O Luís, muito vermelho, tentava segurar as lágrimas, mas Ana soluçava já, agarrada à mãe dos gémeos. Esta, muito aflita, lá conseguiu sossegá-los o melhor que pôde.
— Calma, tenham calma! O vosso pai está bem, não corre perigo nenhum! Já foi operado e já lhe extraíram a bala. Está no Hospital de S. José, em Lisboa. A vossa mãe está com ele. Ainda bem que eu pude cá ficar! Fui eu que telefonei há bocado para a escola. Acabei agora mesmo de falar com a Polícia Judiciária, por isso não vos pude ir buscar, para irmos directamente para o Hospital.
— Mas o meu pai está bem de certeza? Não nos está a enganar? — ainda articulou a Ana, muito baixinho.
— Vamos depressa! — disse o Luís. — Quanto mais depressa formos, mais depressa vemos o pai.
— Sim, sim! — respondeu a mãe dos gémeos.- A hora da visita começa às três. Comemos qualquer coisa pelo caminho, para não perdermos tempo !
— Não tenho fome nenhuma!
— Nem eu!

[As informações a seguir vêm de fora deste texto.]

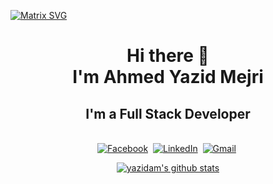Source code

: <!-- [![Matrix SVG](https://raw.githubusercontent.com/rodrigograca31/rodrigograca31/master/matrix.svg)] -->
[![Matrix SVG](https://raw.githubusercontent.com/rodrigograca31/rodrigograca31/master/matrix.svg)](https://www.youtube.com/watch?v=SDkAGkd4NLc)   

<h1 align="center">
     Hi there 👋<br>
     I'm Ahmed Yazid Mejri</h1>
     <h2 align="center">I'm a Full Stack Developer</h2>
<p align="center">
<br>
<a href="https://www.facebook.com/ahmed.mejri.165/"><img src="https://img.shields.io/badge/facebook-%231877F2.svg?&style=for-the-badge&logo=facebook&logoColor=white" alt="Facebook" /></a>&nbsp;
<!-- <a href="https://instagram.com/the.cs.geek?igshid=1mamru7aa53b2"><img src="https://img.shields.io/badge/instagram-%23E4405F.svg?&style=for-the-badge&logo=instagram&logoColor=white" alt="Instagram" /></a>&nbsp; -->
<a href="https://www.linkedin.com/in/mejri-ahmedyazid-57a095191/"><img src="https://img.shields.io/badge/linkedin-%230077B5.svg?&style=for-the-badge&logo=linkedin&logoColor=white" alt="LinkedIn" /></a>&nbsp;
<a href="mailto:ahmedyazid.mejri@esprit.tn?subject=HelloFromGit"><img src="https://img.shields.io/badge/gmail-%23D14836.svg?&style=for-the-badge&logo=gmail&logoColor=white" alt="Gmail"/></a>&nbsp;

</p>

<!--[Anurag's GitHub stats](https://github-readme-stats.vercel.app/api?username=yazidam&show_icons=true&theme=radical)-->

<p align="center">
  <a href="https://github.com/yazidam">
    <img src="https://github-readme-stats.vercel.app/api?username=yazidam&count_private=true&hide_border=true&show_icons=true" alt="yazidam's github stats">
  </a>
</p>

<!--
**yazidam/yazidam** is a ✨ _special_ ✨ repository because its `README.md` (this file) appears on your GitHub profile.

Here are some ideas to get you started:

- 🔭 I’m currently working on ...
- 🌱 I’m currently learning ...
- 👯 I’m looking to collaborate on ...
- 🤔 I’m looking for help with ...
- 💬 Ask me about ...
- 📫 How to reach me: ...
- 😄 Pronouns: ...
- ⚡ Fun fact: ...
-->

Não podemos ir já, já, para o Hospital?
— Não tenho bem a certeza se nos deixam entrar antes da hora ... Aquilo tem um regulamento apertado. Nem sei como a Helena se está a safar para estar ao pé dele, na enfermaria ... Mas enfim, somos uns valentes! Vamos tentar! — respondeu, tentando desanuviar o ambiente. E entrou no carro com os dois.
Mas não chegou a arrancar. Ao fundo do caminho apareceram os gémeos, aos gritos, a correr, esbaforidos. No intervalo, tinham falado com a professora de Matemática que começou por dizer que não era nada de grave mas depois meteu os pés pelas mãos contando uma história confusa que metia ladrões, tiros e ambulâncias. Não aguentaram mais.
— Esperem por nós! Também queremos ir! — berravam os dois como possessos. Já dentro do carro, tiveram de ouvir um raspanete da mãe por terem saído assim da escola. Por fim, lá lhes explicaram o que tinha acontecido e partiram a toda a velocidade para Lisboa.
No Hospital, junto à entrada, a mãe dos gémeos quase esbarrou com uma enfermeira que fora sua colega no liceu. Foi uma sorte! Caíram nos braços uma da outra e ela guiou-os por corredores e mais corredores até à entrada da enfermaria, onde estava o pai do Luís e da Ana. Encontraram logo a mãe, que saía pela porta com um pacote de bolachas e duas laranjas na mão.
— O pai ainda não acordou da anestesia, mas a operação correu muito bem, não há motivo para aflições! — disse, abraçando os filhos, enquanto escondia uma lagriminha teimosa que lhe espreitava ao canto do olho.